The Yomiuri Shimbun (Mar. 4, 2009)

Try everything to avoid a March market crisis

世界同時株安 3月危機回避に全力挙げよ(34日付・読売社説)

With the crisis affecting European and U.S. companies having taken yet another turn for the worse, stock markets are sliding globally.


The government and the Bank of Japan should draw on every available policy tool to avoid a so-called March crisis--a situation in which stock prices plunge toward the end of the fiscal year, when most Japanese companies close their books.


The latest fall in the stock markets was triggered by the U.S. government's decision to inject more money into U.S. insurance giant American International Group Inc., which posted more than 60 billion dollars losses in the October-December quarter.

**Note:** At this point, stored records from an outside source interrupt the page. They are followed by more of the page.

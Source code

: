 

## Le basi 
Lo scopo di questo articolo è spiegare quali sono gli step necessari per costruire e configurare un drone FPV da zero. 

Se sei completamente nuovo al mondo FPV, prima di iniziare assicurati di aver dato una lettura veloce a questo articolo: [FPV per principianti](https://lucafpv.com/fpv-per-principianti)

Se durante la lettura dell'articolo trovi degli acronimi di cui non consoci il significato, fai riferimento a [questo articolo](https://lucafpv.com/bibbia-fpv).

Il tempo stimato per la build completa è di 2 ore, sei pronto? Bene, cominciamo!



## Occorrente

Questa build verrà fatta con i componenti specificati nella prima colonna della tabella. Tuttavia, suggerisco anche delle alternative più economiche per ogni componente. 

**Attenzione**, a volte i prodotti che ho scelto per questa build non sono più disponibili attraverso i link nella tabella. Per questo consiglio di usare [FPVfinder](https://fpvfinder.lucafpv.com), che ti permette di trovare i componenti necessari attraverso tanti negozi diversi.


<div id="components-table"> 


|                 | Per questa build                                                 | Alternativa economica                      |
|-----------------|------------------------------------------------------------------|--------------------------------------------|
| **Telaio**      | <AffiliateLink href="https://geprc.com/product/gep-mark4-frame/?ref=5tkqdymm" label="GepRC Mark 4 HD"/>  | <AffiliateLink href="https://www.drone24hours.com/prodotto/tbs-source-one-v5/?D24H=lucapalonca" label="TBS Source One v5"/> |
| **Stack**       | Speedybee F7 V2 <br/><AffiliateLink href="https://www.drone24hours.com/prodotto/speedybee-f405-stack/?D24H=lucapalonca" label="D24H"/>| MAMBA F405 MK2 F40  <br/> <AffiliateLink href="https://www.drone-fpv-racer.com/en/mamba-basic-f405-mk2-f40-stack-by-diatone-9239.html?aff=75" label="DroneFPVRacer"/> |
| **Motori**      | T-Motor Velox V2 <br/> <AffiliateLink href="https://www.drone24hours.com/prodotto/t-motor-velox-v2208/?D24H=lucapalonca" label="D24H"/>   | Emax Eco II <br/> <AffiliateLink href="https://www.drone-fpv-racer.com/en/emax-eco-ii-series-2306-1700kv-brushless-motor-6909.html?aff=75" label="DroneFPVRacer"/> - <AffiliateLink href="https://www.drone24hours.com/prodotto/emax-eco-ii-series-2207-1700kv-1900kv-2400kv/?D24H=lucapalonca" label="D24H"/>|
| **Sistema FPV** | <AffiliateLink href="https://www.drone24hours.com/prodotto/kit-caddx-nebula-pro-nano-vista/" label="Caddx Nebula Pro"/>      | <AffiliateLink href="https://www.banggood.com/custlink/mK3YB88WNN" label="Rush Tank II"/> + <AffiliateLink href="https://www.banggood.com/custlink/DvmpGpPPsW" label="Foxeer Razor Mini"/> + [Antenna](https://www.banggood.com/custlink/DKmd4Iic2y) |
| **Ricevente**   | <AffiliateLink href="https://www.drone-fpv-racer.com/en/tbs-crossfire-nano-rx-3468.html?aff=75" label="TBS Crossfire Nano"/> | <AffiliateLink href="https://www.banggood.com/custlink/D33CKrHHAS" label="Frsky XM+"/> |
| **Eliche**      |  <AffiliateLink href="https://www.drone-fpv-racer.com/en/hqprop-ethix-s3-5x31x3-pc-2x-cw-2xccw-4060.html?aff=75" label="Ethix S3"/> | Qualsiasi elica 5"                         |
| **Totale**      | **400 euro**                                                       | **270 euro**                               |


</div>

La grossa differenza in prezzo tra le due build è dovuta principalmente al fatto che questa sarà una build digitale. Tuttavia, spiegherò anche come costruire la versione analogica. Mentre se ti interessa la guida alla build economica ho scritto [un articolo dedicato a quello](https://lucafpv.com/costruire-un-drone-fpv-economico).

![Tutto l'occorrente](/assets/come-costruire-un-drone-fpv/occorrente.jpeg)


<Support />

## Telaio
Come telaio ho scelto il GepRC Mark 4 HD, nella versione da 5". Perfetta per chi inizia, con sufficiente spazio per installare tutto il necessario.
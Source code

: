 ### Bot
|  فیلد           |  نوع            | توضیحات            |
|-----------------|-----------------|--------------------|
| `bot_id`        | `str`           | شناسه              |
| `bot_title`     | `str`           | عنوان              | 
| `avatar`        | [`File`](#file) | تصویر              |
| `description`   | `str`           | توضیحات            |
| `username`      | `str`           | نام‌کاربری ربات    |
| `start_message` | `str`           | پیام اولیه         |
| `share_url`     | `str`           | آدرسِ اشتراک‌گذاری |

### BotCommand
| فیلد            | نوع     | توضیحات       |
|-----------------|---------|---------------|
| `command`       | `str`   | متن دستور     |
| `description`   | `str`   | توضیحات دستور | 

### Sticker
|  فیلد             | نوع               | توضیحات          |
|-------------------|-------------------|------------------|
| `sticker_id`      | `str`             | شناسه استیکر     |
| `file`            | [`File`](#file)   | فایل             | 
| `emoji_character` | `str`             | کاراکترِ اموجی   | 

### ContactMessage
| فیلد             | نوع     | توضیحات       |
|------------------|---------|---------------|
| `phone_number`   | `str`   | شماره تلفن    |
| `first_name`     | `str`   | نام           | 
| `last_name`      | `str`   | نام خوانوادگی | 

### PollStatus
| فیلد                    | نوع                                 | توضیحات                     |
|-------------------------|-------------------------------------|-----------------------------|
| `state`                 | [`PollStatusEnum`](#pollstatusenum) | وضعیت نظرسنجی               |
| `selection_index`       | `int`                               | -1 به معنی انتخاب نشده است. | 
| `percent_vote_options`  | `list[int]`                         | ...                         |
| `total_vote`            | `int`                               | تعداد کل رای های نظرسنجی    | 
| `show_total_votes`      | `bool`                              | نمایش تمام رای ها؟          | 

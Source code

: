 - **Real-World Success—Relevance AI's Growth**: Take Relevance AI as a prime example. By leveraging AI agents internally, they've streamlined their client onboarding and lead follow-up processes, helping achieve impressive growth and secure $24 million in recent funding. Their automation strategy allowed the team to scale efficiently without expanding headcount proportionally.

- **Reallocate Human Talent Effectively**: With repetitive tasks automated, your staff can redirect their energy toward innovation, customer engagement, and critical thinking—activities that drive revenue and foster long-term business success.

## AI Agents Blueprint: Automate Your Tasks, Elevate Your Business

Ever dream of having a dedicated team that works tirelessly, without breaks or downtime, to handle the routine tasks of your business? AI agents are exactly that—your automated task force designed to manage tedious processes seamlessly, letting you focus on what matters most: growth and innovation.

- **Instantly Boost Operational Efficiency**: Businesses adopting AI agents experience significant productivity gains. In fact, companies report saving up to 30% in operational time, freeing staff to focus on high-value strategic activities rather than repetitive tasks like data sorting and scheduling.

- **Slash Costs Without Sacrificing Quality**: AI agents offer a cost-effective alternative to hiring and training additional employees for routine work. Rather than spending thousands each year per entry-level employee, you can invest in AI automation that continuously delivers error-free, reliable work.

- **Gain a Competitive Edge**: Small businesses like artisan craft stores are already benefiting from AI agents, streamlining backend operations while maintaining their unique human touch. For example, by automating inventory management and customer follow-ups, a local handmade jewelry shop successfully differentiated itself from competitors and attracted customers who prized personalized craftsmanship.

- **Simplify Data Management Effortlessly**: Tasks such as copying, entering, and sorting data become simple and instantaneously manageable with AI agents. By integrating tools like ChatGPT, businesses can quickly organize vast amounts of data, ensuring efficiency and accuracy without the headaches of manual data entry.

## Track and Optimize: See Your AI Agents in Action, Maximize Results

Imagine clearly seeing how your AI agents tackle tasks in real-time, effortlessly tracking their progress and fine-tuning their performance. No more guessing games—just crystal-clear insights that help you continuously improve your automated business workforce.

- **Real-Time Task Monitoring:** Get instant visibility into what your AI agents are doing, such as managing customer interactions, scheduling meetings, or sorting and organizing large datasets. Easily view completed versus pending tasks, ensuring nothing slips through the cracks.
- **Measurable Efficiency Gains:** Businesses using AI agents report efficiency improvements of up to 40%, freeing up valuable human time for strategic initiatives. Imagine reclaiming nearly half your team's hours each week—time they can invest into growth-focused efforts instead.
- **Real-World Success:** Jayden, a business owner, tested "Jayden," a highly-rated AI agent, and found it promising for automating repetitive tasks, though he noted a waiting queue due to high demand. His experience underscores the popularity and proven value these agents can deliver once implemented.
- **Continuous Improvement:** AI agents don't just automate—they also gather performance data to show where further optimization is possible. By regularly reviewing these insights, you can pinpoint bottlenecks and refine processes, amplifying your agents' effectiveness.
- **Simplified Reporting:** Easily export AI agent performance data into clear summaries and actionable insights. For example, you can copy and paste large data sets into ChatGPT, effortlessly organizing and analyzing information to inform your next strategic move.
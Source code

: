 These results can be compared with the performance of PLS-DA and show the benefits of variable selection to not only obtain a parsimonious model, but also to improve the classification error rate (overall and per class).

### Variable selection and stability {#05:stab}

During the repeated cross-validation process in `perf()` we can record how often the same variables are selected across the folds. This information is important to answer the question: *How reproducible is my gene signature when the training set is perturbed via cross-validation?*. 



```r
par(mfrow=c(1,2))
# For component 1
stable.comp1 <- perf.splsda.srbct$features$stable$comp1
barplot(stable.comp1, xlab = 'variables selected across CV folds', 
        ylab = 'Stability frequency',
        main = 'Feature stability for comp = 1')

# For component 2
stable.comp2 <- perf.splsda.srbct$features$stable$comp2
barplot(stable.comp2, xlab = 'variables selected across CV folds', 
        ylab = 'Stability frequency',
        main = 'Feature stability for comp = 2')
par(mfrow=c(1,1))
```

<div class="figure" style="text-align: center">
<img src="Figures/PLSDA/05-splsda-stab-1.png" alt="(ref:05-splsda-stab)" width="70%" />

On Monday, the Dow Jones industrial average fell 299.64 to 6,763.29, its first drop below 7,000 in about 12 years. Major European stock markets also tumbled.


In Tokyo on Tuesday, sellers led buyers, pushing down the 225-issue Nikkei Stock Average to just above the 7,000 level at one point.


Stock prices are now about 40 percent lower than at the end of the midterm period in September. Banks, securities firms and insurance companies, which own a large amount of stocks, likely will post huge losses in their account settlements at the end of this month should stock markets remain in the doldrums.


A further decline in stock prices likely will lead to a vicious cycle in which financial institutions become reluctant to extend loans, and the real economy worsens as a result.



No time to lose

Although the Nikkei rebounded from its earlier fall to end at slightly lower than Monday's close amid expectations that the government's measures will buoy the flagging stock market, a failure to quickly turn such expectations into reality could trigger a new wave of selling by disappointed investors.


The government and ruling parties are discussing a variety of ideas to prop up the stock market, including setting up a new organization to buy stocks and the expansion of stocks to be purchased by the Banks' Shareholdings Purchase Corporation. However, neither move is likely to be realized by the end of this month due to delays in revising relevant legislation.


The government should stop dragging its feet and carry out policies in timely manner. Its failure to do so would risk accelerating the economic downturn.


We hope the government and the Bank of Japan will coordinate their policies by combining measures on equity supply and demand, such as outright purchases of stocks, with macroeconomic measures to prop up the entire economy.


For instance, steps to arrest the fall in stock prices that can be carried out immediately should be promoted positively, such as the purchase of bank-held stocks by the BSPC and central bank.



Govt, BOJ must act in concert

Though it is now certain that the fiscal 2009 budget will pass the Diet within the current fiscal year, it is crucial that bills related to the budget, which are needed to implement job-creation measures and mortgage tax cuts, are drafted within the current fiscal year.


The domestic economy saw a demand shortfall of about 20 trillion yen in the October-December period. Some private organization estimates say this will snowball to 40 trillion yen-50 trillion yen. Since deflation caused by the demand shortfall has now become a real possibility, the government must formulate and implement additional pump-priming measures to follow the fiscal 2009 budget as soon as possible.


As overseas factors have played a major role in causing the stock market plunge and the economic downturn, it is very difficult for Japan to cope with the situation alone.


At this juncture, international coordination of policies to prevent the global financial crisis from expanding is vitally important.